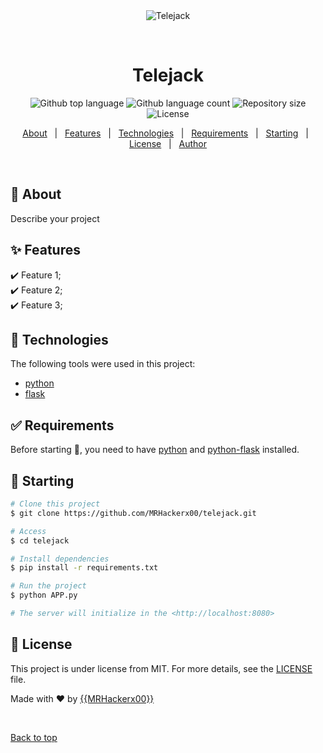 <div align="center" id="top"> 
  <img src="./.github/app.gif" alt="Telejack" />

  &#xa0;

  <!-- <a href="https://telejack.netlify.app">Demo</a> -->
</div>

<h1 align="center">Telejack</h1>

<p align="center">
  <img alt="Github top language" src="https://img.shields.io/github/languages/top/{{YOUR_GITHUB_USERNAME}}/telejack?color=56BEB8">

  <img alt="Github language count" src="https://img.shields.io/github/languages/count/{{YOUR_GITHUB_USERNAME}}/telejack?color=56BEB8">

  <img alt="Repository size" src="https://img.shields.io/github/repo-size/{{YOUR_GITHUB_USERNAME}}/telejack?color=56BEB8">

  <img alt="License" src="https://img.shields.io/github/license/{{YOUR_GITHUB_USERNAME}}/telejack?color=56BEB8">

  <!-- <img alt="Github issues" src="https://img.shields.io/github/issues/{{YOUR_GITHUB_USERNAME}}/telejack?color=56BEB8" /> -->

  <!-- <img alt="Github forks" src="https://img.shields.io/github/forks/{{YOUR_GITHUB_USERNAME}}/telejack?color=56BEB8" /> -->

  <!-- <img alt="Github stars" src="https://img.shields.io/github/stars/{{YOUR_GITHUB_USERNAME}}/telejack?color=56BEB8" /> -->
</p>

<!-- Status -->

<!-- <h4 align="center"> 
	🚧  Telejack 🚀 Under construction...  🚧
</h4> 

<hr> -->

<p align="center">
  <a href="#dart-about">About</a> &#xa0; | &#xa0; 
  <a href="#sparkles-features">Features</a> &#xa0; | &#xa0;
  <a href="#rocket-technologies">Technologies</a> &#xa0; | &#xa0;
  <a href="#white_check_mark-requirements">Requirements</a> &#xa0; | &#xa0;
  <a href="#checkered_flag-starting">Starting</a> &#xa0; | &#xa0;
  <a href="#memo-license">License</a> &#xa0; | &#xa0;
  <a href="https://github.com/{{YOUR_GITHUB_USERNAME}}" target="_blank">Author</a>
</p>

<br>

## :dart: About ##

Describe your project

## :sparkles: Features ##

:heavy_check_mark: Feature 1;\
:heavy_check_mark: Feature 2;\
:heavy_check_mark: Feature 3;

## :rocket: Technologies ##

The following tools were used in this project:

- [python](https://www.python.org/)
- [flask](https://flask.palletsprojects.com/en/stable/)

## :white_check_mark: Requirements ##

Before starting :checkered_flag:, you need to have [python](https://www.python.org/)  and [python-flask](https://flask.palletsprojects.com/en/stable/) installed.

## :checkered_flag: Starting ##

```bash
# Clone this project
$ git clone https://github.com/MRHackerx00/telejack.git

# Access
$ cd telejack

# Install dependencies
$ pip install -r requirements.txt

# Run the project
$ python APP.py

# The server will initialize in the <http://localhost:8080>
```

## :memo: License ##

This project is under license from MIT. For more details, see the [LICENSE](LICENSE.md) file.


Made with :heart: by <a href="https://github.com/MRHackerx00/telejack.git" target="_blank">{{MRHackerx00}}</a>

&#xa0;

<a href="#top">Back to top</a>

++++++++

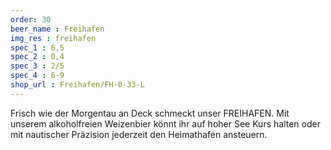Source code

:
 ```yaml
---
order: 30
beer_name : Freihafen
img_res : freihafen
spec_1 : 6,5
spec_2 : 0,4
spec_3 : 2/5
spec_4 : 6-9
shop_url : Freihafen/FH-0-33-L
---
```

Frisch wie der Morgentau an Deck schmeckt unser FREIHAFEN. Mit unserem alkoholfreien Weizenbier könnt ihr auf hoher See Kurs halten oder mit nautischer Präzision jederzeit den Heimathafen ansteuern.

++++++++

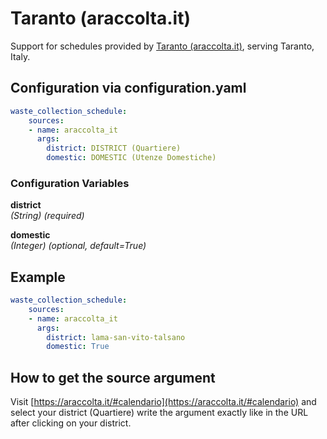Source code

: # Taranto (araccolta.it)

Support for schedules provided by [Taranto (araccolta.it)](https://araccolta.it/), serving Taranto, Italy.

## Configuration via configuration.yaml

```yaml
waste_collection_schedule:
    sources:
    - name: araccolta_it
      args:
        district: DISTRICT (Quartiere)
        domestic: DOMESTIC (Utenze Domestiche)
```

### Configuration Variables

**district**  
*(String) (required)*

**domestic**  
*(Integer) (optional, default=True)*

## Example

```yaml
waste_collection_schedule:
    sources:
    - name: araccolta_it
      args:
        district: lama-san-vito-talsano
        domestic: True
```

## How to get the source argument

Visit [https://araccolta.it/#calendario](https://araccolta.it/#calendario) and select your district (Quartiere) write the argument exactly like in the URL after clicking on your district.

++++++++

_WORK TO BE COMPLETED_
Your answer should consist of each line above in which "domestic" appears.

_RESULT FOR THIS EXERCISE_
        domestic: DOMESTIC (Utenze Domestiche)
**domestic**  
        domestic: True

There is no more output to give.